Recently, I have been doing some research on my local economy and rental market and have a few questions regarding my findings but will first give a little information on my local market.
-Metro population of about 300,000.
-Jobless rate 8.8%
-rental market with vacancy rates of 11% - 12%
Now, the economy in my market has been hit with a major blow from its primary industry (automotive) causing the real estate market to soften greatly. There is still a high amount of panic from the general public in the area, but I feel there is an upside to these economic problems.
As I’ve been doing research I have also found that the job market here is going to be recovering slightly with the support from emerging industries in the area (healthcare, services, and travel), also, there is a large number of young adults which will be entering the job market very soon which I believe will also help lower vacancy rates. However, the economy and real estate market are still in turmoil and it appears that it will remain this way for at least the first half of 2007.
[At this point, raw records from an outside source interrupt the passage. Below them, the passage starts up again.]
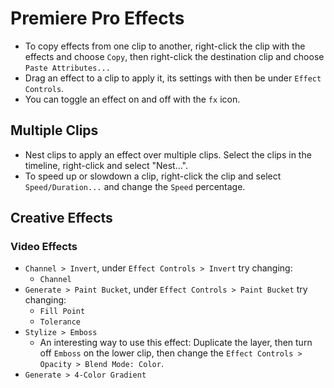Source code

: # Premiere Pro Effects

- To copy effects from one clip to another, right-click the clip with the effects and choose `Copy`, then right-click the destination clip and choose `Paste Attributes...`
- Drag an effect to a clip to apply it, its settings with then be under `Effect Controls`.
- You can toggle an effect on and off with the `fx` icon.

## Multiple Clips

- Nest clips to apply an effect over multiple clips. Select the clips in the timeline, right-click and select "Nest...".
- To speed up or slowdown a clip, right-click the clip and select `Speed/Duration...` and change the `Speed` percentage.

## Creative Effects

### Video Effects

- `Channel > Invert`, under `Effect Controls > Invert` try changing:
    - `Channel`
- `Generate > Paint Bucket`, under `Effect Controls > Paint Bucket` try changing:
    - `Fill Point`
    - `Tolerance`
- `Stylize > Emboss`
    - An interesting way to use this effect: Duplicate the layer, then turn off `Emboss` on the lower clip, then change the `Effect Controls > Opacity > Blend Mode: Color`.
- `Generate > 4-Color Gradient`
I have also found that the asking rents are far too high than they should be. It appears that landlords haven’t adjusted rents according to the current state of the local economy and market which I believe will inhibit the ability to fill vacancies. Another problem I see is that landlords are dumping their properties as if they are in a good, stable market and are 100% occupied.
So, with all that being said, how much would you pay for a 4-plex that is 75% occupied with an asking price of $240,000, and a proforma cap rate of approx. 8%?
Also, what would be the proper way to value a 4-plex? Would you use the same tools as you would to valuate a 10+ unit building? Are you able to valuate these smaller complexes on their current NOI?